Hi, everyone! These lists are fantastic, thank you.
I started trying to learn more about live staking after reading
Daron's great recent blogpost about it (thanks, Daron!). Then I was reading Gary Paul Nabhan's recent book
Food from the Radical Center, and in Chapter 3 he writes about a
project he did in Sonora, Mexico (on the flanks of the Sierra Madre Occidental, I think) documenting the traditional practice of collectively building and maintaining living fencerows established by live staking cottonwood and willow in the sandy streambeds "along the banks of the floodplain that edge arable fields, pastures, and orchards." They also weave leafy branches between the saplings' trunks.

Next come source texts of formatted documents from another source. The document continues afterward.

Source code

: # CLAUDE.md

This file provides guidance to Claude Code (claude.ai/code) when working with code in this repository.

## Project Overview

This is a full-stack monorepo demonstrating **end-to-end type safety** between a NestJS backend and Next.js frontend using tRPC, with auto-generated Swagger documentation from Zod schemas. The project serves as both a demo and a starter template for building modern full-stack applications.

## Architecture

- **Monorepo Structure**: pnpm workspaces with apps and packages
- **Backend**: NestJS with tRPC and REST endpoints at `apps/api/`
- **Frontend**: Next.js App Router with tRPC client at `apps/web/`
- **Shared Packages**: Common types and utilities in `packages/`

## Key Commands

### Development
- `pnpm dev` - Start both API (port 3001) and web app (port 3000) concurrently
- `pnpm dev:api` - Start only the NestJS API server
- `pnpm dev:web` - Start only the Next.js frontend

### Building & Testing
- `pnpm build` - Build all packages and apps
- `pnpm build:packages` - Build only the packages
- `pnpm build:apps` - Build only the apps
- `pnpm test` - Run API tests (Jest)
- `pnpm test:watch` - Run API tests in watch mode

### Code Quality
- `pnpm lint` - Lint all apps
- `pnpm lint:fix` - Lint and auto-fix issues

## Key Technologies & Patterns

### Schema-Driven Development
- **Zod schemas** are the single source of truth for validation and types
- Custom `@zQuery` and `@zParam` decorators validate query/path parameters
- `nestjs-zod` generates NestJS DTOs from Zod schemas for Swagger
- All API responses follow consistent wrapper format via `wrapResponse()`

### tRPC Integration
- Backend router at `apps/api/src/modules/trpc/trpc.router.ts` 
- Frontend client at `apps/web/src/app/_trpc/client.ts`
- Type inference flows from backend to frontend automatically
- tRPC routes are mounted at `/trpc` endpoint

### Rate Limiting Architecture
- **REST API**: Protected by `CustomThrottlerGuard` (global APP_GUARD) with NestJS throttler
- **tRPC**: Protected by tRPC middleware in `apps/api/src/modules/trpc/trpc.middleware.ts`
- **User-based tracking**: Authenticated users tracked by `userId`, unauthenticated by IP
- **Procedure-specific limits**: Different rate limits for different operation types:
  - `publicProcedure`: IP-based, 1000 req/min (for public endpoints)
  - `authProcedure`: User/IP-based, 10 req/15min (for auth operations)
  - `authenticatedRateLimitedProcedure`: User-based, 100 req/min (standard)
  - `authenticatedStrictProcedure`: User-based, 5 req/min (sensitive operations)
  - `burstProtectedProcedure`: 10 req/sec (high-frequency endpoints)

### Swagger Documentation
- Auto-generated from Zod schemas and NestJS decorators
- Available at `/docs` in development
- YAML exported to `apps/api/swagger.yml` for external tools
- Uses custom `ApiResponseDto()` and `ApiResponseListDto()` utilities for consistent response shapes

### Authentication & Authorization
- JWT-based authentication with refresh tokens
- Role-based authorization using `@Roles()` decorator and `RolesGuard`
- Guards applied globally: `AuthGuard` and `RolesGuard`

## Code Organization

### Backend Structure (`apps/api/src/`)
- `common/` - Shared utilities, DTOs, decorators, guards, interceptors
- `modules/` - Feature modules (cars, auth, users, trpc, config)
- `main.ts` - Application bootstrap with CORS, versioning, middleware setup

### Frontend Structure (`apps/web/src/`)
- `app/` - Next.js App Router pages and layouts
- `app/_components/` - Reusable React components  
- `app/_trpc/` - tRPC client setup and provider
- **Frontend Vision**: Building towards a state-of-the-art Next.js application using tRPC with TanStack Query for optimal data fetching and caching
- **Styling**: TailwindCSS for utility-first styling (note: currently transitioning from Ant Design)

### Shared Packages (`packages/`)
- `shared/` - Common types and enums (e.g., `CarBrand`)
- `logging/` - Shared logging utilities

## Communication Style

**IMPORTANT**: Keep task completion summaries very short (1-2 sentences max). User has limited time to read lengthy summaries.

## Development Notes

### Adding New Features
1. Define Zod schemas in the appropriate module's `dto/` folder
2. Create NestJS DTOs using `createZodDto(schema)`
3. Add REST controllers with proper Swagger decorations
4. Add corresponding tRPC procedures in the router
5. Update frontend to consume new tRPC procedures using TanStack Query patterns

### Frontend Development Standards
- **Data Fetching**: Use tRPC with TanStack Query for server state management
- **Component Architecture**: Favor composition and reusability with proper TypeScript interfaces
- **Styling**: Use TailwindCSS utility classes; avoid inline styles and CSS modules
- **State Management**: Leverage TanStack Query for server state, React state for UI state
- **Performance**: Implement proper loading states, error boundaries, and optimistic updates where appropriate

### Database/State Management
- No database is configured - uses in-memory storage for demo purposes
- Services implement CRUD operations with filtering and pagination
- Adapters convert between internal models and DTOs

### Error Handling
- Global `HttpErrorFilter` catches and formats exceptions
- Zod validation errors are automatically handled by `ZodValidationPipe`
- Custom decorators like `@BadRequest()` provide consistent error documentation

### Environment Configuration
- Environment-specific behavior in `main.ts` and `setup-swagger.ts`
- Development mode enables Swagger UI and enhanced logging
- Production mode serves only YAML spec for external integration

We'd love to add this practice in on our property in the monsoonal desert, slowing down floodwater but also perhaps contributing to a living
fence that could eventually keep the cows out since we haven't accumulated
enough fence materials yet for a dead fence. We'll keep our eyes peeled for our
local true willow (Goodding's -- most of the "desert willows" around us aren't actually
Salix spp. but instead
Chilopsis linearis and I don't know if they live stake), good cottonwood stands, etc. I've heard that ocotillo live stake well (even before I'd heard the practice called that), and those could help keep the cows out. Great to know that elderberry and mulberry and currants will live stake, so we'll collect cuttings of those in spring, too, to place inside the living fence. I think such plantings could help us with our
pond project (an area of heavy clay soil on our property where
water pools) if we live stake along the downhill side, too, yeah?
Daron's blogpost linked above has a good list of live staking species, and I found another good list from USDA NRCS
here. Hope that will be helpful to others as it is to us!